Instructions to follow. In the material below, find each line with the string "evaluated" and copy it.

(Information provided)

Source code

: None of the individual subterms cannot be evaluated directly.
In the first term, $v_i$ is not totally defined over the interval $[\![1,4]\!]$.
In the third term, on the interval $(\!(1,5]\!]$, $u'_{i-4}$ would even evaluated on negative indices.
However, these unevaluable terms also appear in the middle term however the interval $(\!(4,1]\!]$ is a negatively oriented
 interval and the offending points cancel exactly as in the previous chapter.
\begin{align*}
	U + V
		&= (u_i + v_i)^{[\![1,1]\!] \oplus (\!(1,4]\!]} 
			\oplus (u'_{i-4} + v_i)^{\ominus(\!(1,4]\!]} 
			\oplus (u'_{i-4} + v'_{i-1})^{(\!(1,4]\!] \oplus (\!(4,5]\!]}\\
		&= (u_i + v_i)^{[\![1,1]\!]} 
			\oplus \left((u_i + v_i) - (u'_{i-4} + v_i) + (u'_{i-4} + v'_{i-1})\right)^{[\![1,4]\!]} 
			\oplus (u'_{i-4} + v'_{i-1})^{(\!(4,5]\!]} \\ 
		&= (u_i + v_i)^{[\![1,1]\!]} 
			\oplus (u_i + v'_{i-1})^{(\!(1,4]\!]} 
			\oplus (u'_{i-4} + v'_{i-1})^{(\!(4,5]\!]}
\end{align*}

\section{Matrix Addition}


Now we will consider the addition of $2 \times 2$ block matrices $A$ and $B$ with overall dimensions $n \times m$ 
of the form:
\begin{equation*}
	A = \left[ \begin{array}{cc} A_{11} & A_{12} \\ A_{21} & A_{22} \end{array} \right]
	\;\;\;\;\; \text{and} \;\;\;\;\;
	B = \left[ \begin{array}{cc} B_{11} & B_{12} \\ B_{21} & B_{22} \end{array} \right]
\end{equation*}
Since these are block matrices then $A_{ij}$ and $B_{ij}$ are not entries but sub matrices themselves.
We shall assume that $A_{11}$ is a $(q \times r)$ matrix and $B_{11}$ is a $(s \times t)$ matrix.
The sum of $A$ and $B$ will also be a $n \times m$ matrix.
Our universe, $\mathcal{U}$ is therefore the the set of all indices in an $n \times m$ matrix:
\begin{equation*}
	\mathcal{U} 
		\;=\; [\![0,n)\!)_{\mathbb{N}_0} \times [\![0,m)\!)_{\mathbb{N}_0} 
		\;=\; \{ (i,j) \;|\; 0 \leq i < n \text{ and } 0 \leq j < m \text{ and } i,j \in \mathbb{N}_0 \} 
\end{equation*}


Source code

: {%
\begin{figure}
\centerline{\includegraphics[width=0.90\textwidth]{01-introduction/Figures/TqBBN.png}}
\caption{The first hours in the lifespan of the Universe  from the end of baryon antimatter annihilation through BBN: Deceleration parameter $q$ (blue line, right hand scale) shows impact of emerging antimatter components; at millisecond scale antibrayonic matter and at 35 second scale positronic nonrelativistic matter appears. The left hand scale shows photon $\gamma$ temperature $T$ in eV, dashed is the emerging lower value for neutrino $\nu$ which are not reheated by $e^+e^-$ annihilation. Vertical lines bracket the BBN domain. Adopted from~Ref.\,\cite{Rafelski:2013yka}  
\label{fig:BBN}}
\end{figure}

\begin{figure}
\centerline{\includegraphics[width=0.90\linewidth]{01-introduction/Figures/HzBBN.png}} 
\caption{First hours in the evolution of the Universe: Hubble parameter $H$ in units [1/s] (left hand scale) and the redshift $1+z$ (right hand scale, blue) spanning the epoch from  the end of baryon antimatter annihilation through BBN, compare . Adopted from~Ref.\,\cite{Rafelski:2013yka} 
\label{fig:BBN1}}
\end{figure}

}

(End Information provided)

Completed exercise.
: None of the individual subterms cannot be evaluated directly.
In the third term, on the interval $(\!(1,5]\!]$, $u'_{i-4}$ would even evaluated on negative indices.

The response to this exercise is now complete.